Ein wenig Wehmut kommt auf, wenn die Acht an ihre Erlebnisse und Auftritte denken. Höhepunkte waren zwei abendfüllende Konzerte in der Erlabrunner Turnhalle in den Jahren 2013 und 2018, aber auch Ausflüge nach Dresden und Gastauftritte in Leinach, Margetshöchheim oder Reichenberg. "Schön war auch die gemeinsame Aufnahme des ‚Franken-Rap‘ mit Ines Procter", sagt 1. Tenor Armin Steinmetz, der auch Vorsitzender des Männergesangvereins ist, dem alle Schoppensänger angehören.
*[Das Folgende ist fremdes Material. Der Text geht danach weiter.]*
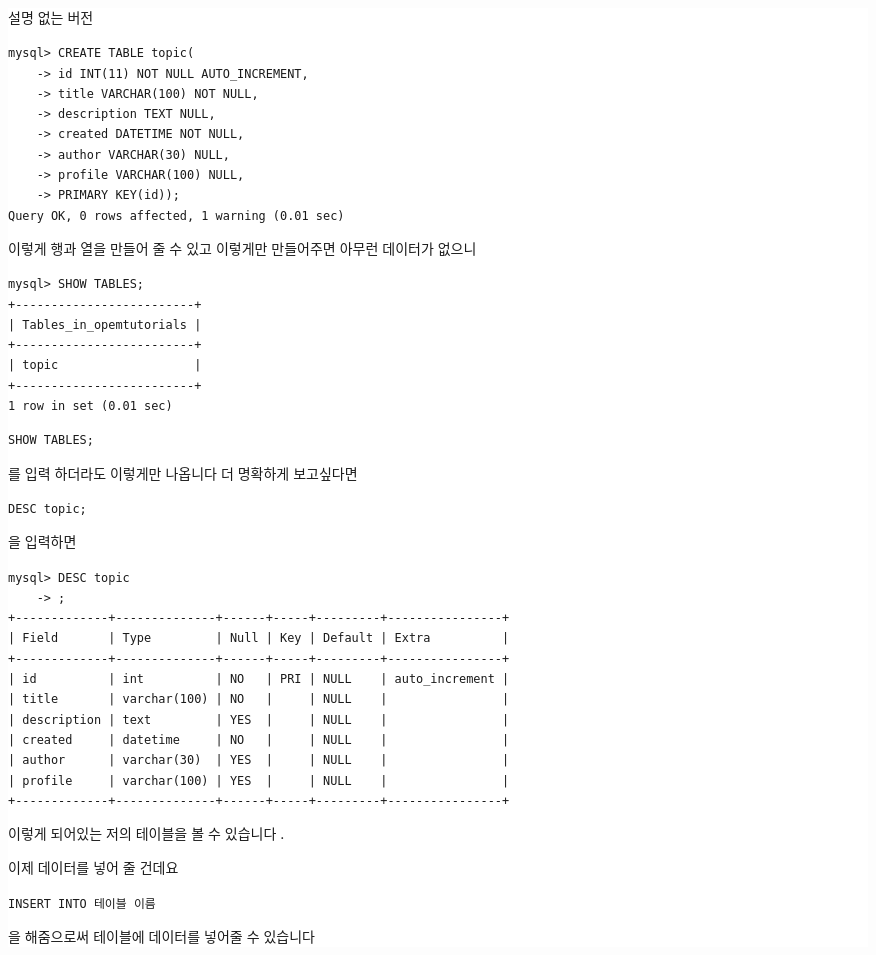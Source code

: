 설명 없는 버전
```
mysql> CREATE TABLE topic(
    -> id INT(11) NOT NULL AUTO_INCREMENT,
    -> title VARCHAR(100) NOT NULL,
    -> description TEXT NULL,
    -> created DATETIME NOT NULL,
    -> author VARCHAR(30) NULL,
    -> profile VARCHAR(100) NULL,
    -> PRIMARY KEY(id));
Query OK, 0 rows affected, 1 warning (0.01 sec)
```

이렇게 행과 열을 만들어 줄 수 있고 
이렇게만 만들어주면 아무런 데이터가 없으니 
```
mysql> SHOW TABLES;
+-------------------------+
| Tables_in_opemtutorials |
+-------------------------+
| topic                   |
+-------------------------+
1 row in set (0.01 sec)
```

```
SHOW TABLES;
```
를 입력 하더라도 이렇게만 나옵니다 
더 명확하게 보고싶다면 
```
DESC topic;
```
을 입력하면 

```
mysql> DESC topic
    -> ;
+-------------+--------------+------+-----+---------+----------------+
| Field       | Type         | Null | Key | Default | Extra          |
+-------------+--------------+------+-----+---------+----------------+
| id          | int          | NO   | PRI | NULL    | auto_increment |
| title       | varchar(100) | NO   |     | NULL    |                |
| description | text         | YES  |     | NULL    |                |
| created     | datetime     | NO   |     | NULL    |                |
| author      | varchar(30)  | YES  |     | NULL    |                |
| profile     | varchar(100) | YES  |     | NULL    |                |
+-------------+--------------+------+-----+---------+----------------+
```
이렇게 되어있는 저의 테이블을 볼 수 있습니다 .

이제 데이터를 넣어 줄 건데요 
```
INSERT INTO 테이블 이름
```
을 해줌으로써 테이블에 데이터를 넣어줄 수 있습니다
Die fränkische Putzfraa aus "Fastnacht in Franken", selbst im Erlabrunner Fasching groß geworden, ist traurig: "Mein Herz blutet", sagt Procter, "aber eure Lieder bleiben unvergessen".
Den Gedanken aufzuhören, hatte die Gruppe schon länger: "Es ist uns zunehmend schwerer gefallen, zündende Ideen für unsere Texte zu finden", sagt Jürgen Faust, und Hillar Schuh ergänzt: "Wir haben alle Erlabrunner Originale abgearbeitet."

Die Erlabrunner Narrekröpf bereiteten ihren Dauerbrennern nach dem letzten Lied auf der Prunksitzung einen rührenden Abschied, in dem sie auf einer Großbildleinwand Bilder aus 36 Jahren zeigten – begleitet vom langanhaltenden Applaus des Publikums. "Das war überwältigend, sehr emotional", sagt Wolfgang Karches.
Dem Straßenfasching bleiben die Schoppensänger treu
Was die Zukunft bringt? "Ich hätte mir gewünscht, dass wir junge Sänger gefunden hätten, die das Erbe übernehmen", sagt Matthias Eckert und die anderen pflichten ihm bei. Doch entsprechende Initiativen blieben ohne Erfolg. "Früher wurde oft am Lagerfeuer gesungen", sagt Armin Steinmetz, "heute läuft bei Feiern in der Flur nur Partymusik aus Boxen".
Matthias Eckert, der Jüngste, ist überzeugt davon, dass er in anderer Form auf die Bühne zurückkehren wird – und zumindest dem traditionellen Straßenfasching in Erlabrunn bleiben die Schoppensänger erhalten. Längst ist eine Freundschaft über den Gesang hinaus entstanden. Am Rosenmontag, nach dem Gedenkgottesdienst, springen die Acht gemeinsam ins Narreklääd und ziehen von Haus zu Haus. Dort schmettern sie dann sicher eines ihrer bekanntesten Lieder über die "Einzigartigkeit der närrischen Tage in unserem Dörfle", so Steinmetz: "Erlabrunner Fasenacht".